◆ **EXERCISE REQUIREMENTS**:
Report each line of the data that has "shields" somewhere in it.
BEGIN
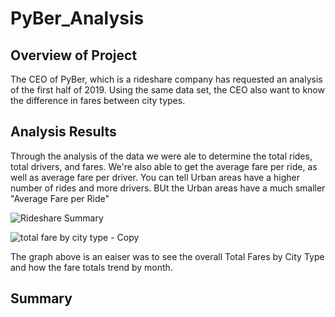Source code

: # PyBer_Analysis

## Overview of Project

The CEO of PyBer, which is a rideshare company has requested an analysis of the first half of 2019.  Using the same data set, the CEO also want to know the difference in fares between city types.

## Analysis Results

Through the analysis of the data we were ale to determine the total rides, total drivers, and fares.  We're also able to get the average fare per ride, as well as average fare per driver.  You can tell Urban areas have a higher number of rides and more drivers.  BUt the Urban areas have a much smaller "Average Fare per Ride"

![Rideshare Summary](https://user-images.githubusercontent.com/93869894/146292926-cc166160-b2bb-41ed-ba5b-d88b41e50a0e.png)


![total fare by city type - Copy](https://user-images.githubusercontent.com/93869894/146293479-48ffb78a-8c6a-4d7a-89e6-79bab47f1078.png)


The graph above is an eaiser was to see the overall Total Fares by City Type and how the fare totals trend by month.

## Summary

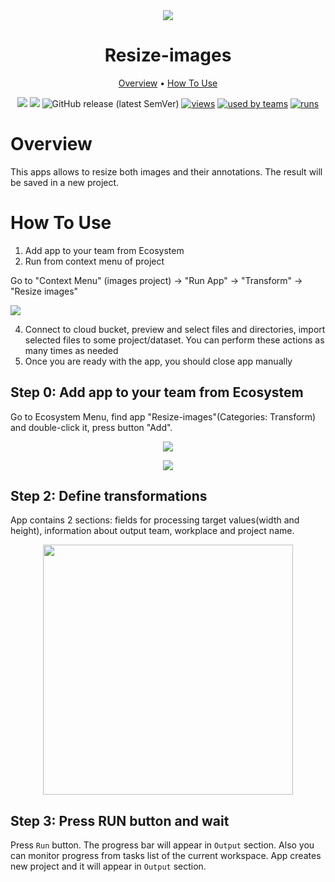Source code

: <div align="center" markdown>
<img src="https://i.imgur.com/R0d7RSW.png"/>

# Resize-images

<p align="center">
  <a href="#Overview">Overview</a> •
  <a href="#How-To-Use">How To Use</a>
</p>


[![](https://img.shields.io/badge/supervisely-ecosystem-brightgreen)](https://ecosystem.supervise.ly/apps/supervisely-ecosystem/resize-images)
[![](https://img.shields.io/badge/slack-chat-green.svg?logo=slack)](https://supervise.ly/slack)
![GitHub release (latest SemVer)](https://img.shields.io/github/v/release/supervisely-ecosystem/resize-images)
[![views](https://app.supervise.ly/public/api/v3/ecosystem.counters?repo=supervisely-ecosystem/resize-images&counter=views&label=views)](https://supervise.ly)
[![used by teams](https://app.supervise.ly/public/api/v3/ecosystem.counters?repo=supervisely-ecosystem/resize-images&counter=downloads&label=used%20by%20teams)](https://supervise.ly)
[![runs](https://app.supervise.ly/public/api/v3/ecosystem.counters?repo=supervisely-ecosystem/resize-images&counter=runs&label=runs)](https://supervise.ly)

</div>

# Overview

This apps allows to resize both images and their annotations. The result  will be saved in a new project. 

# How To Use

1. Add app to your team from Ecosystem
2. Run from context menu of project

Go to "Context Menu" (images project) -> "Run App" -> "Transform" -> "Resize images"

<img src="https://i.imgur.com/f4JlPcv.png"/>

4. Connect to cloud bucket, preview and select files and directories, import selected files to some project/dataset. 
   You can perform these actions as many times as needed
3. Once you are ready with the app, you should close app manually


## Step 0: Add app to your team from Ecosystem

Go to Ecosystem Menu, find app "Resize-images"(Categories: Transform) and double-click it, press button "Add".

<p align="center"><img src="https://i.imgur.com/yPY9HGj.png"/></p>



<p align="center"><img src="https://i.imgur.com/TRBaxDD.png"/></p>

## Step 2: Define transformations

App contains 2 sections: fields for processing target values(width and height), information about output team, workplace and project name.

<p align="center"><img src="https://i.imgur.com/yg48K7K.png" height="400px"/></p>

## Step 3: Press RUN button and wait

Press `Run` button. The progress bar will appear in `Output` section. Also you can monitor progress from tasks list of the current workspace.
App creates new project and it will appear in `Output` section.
END
BEGIN
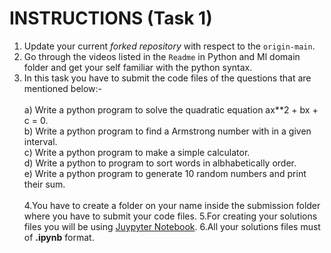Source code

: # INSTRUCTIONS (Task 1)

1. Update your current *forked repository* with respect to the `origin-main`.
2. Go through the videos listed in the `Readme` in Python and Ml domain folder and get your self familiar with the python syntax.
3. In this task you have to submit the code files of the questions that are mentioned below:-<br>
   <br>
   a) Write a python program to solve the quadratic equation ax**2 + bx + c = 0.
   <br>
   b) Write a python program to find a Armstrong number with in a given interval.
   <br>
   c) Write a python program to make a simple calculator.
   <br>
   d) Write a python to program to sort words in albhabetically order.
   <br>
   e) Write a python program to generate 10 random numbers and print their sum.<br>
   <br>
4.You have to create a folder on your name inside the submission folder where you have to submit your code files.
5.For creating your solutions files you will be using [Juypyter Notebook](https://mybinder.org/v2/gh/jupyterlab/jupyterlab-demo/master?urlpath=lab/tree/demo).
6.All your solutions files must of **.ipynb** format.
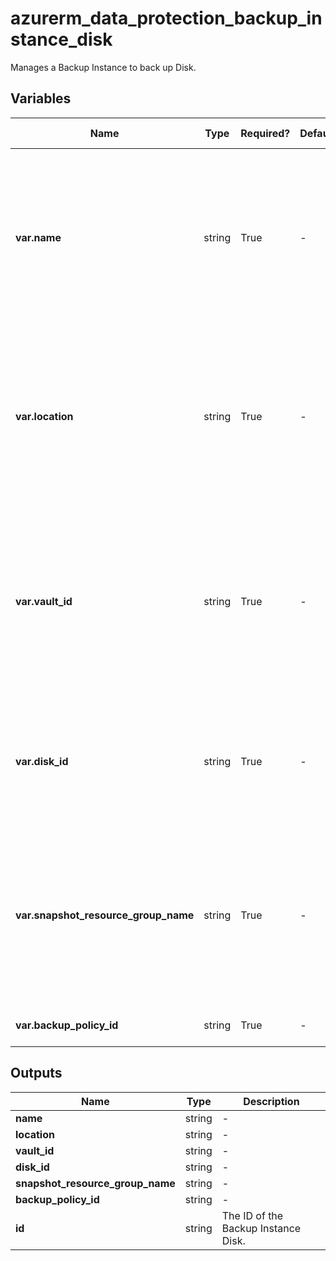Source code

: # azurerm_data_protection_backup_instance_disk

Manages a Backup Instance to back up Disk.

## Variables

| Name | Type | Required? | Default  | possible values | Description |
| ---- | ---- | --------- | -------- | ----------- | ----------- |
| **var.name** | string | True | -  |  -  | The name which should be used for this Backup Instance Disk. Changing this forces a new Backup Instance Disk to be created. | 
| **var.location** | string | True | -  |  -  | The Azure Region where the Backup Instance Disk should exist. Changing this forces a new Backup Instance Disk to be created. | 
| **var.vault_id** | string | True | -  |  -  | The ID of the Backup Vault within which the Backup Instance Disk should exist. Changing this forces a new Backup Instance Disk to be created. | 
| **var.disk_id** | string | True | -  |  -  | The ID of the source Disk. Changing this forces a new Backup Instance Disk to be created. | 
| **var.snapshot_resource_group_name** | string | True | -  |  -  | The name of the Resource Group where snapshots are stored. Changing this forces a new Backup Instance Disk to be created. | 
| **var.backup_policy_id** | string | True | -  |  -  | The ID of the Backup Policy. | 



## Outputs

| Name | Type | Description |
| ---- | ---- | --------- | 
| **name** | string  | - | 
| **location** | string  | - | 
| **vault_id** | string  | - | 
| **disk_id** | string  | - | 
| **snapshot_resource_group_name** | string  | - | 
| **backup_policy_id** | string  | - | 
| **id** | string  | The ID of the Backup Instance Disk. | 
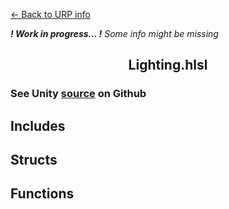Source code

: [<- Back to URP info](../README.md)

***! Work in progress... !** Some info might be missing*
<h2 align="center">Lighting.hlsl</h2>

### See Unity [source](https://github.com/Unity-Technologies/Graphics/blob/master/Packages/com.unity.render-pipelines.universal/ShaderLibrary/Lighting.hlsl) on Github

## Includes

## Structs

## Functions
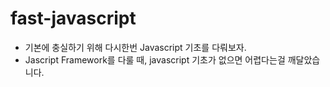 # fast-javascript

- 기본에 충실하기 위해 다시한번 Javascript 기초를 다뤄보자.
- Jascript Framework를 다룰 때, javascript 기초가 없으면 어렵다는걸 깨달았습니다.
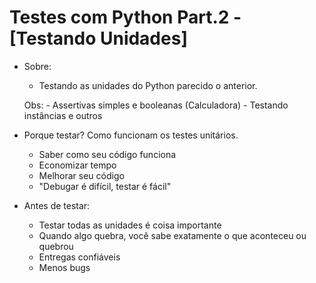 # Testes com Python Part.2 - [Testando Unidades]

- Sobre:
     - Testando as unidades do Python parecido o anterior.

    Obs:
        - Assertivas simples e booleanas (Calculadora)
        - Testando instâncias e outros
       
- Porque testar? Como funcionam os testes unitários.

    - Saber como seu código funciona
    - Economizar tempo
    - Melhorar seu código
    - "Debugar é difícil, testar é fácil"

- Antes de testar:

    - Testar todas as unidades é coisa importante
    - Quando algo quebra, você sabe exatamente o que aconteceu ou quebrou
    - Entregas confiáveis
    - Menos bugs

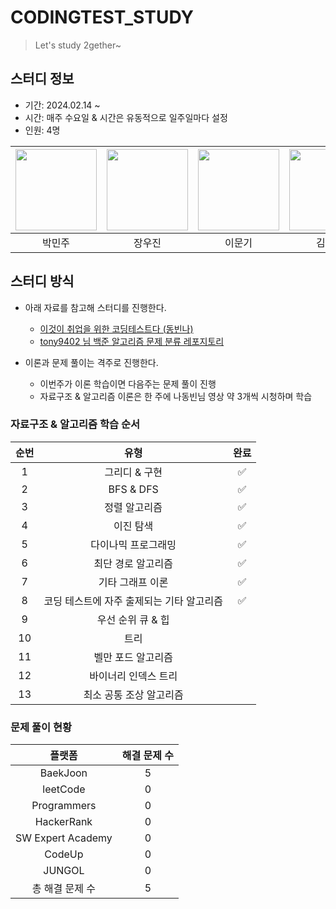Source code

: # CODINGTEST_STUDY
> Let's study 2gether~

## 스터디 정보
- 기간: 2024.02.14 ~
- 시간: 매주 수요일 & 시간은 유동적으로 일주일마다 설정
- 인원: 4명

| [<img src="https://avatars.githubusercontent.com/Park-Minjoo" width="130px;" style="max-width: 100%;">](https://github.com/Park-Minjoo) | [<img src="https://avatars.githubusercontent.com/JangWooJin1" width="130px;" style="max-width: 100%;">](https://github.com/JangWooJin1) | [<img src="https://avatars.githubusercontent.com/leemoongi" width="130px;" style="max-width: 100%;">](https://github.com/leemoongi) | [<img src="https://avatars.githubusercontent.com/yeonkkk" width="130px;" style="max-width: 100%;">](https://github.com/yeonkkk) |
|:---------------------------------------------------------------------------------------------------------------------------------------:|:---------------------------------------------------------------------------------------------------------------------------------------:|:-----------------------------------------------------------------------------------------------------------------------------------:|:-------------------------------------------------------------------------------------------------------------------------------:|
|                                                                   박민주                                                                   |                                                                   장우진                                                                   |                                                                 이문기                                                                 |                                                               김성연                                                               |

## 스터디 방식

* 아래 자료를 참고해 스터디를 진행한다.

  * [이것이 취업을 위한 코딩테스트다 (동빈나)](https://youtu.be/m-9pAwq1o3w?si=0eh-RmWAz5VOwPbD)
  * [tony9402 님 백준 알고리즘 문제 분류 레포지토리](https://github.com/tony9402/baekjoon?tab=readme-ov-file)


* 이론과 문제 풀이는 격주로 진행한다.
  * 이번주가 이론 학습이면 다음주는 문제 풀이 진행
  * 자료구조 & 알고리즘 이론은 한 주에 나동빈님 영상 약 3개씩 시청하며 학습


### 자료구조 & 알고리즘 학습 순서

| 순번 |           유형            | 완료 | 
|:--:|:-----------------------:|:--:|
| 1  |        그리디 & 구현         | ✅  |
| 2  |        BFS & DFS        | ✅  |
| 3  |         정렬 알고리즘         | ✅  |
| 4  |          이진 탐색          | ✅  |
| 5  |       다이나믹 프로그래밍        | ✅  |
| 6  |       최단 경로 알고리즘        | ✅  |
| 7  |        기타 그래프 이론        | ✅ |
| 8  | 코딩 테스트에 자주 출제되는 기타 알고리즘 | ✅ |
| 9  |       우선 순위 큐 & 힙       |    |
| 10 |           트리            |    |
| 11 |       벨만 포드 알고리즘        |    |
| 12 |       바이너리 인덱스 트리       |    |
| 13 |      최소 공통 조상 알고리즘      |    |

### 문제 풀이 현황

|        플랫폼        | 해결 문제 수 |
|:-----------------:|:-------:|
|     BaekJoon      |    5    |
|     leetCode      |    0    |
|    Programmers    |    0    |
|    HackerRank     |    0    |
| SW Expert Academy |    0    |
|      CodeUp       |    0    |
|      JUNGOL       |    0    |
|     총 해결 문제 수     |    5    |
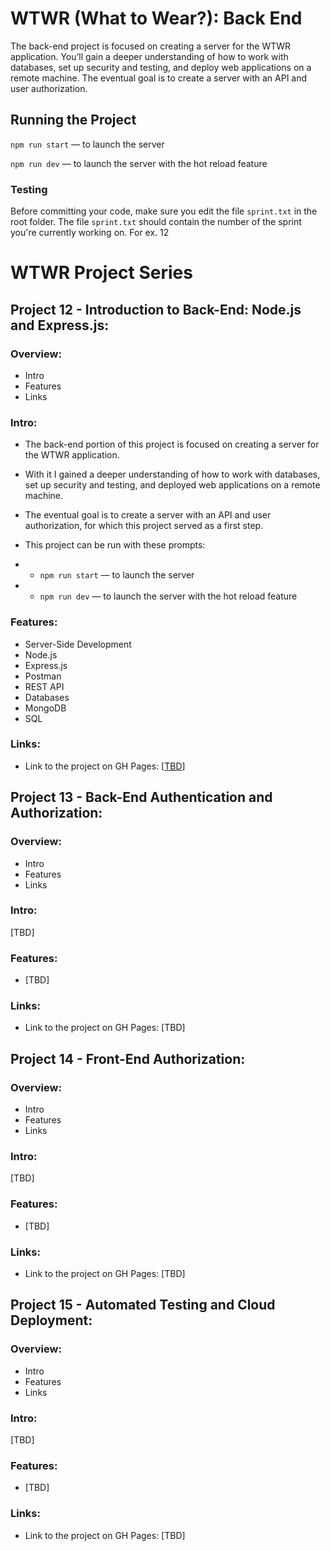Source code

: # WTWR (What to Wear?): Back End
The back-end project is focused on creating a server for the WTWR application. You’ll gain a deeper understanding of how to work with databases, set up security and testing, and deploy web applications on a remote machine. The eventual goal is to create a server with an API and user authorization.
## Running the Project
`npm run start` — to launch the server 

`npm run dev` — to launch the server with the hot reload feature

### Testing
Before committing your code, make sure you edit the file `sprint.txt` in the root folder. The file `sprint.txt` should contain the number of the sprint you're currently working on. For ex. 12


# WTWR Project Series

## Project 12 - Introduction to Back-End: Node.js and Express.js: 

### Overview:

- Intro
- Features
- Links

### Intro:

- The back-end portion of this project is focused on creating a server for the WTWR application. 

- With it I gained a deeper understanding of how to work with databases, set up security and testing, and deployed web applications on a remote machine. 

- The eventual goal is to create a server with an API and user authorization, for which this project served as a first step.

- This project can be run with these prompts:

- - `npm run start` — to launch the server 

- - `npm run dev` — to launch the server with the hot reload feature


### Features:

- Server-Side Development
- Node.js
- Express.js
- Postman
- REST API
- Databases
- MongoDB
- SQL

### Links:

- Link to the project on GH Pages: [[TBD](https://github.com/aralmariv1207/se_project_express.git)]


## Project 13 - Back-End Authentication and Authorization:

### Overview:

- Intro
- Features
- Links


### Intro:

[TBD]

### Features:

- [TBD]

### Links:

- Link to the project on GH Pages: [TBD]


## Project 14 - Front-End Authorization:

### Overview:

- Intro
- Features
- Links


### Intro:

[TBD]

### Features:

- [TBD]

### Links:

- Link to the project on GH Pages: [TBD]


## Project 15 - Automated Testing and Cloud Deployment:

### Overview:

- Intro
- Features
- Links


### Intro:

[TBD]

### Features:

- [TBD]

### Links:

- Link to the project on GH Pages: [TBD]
END
◆ **SOLVED PROBLEM**:
[![](https://img.shields.io/badge/supervisely-ecosystem-brightgreen)](https://ecosystem.supervise.ly/apps/supervisely-ecosystem/resize-images)
[![](https://img.shields.io/badge/slack-chat-green.svg?logo=slack)](https://supervise.ly/slack)
![GitHub release (latest SemVer)](https://img.shields.io/github/v/release/supervisely-ecosystem/resize-images)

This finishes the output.